The task calls for the count of lines containing "sudo" in these records, given as a number with no other words.
-------- Exercise input
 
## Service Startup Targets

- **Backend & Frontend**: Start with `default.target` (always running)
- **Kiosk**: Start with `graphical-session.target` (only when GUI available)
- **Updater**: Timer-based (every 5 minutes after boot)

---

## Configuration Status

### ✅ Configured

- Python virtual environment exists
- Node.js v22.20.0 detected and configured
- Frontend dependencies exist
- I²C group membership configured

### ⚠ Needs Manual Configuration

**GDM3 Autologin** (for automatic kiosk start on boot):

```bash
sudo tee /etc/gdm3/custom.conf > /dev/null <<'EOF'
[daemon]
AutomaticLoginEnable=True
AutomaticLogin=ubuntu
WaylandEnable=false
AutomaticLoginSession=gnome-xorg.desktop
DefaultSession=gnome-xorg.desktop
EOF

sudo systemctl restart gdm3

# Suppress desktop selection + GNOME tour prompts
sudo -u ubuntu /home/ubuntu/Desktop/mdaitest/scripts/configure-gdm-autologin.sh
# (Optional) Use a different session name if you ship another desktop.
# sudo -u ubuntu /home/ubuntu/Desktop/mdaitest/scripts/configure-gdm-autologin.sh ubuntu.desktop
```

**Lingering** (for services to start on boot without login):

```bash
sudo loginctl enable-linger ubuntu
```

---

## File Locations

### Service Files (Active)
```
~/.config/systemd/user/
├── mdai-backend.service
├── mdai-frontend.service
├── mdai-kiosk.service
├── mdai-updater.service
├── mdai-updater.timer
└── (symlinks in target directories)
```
----------------
■ Solution for this exercise ■
5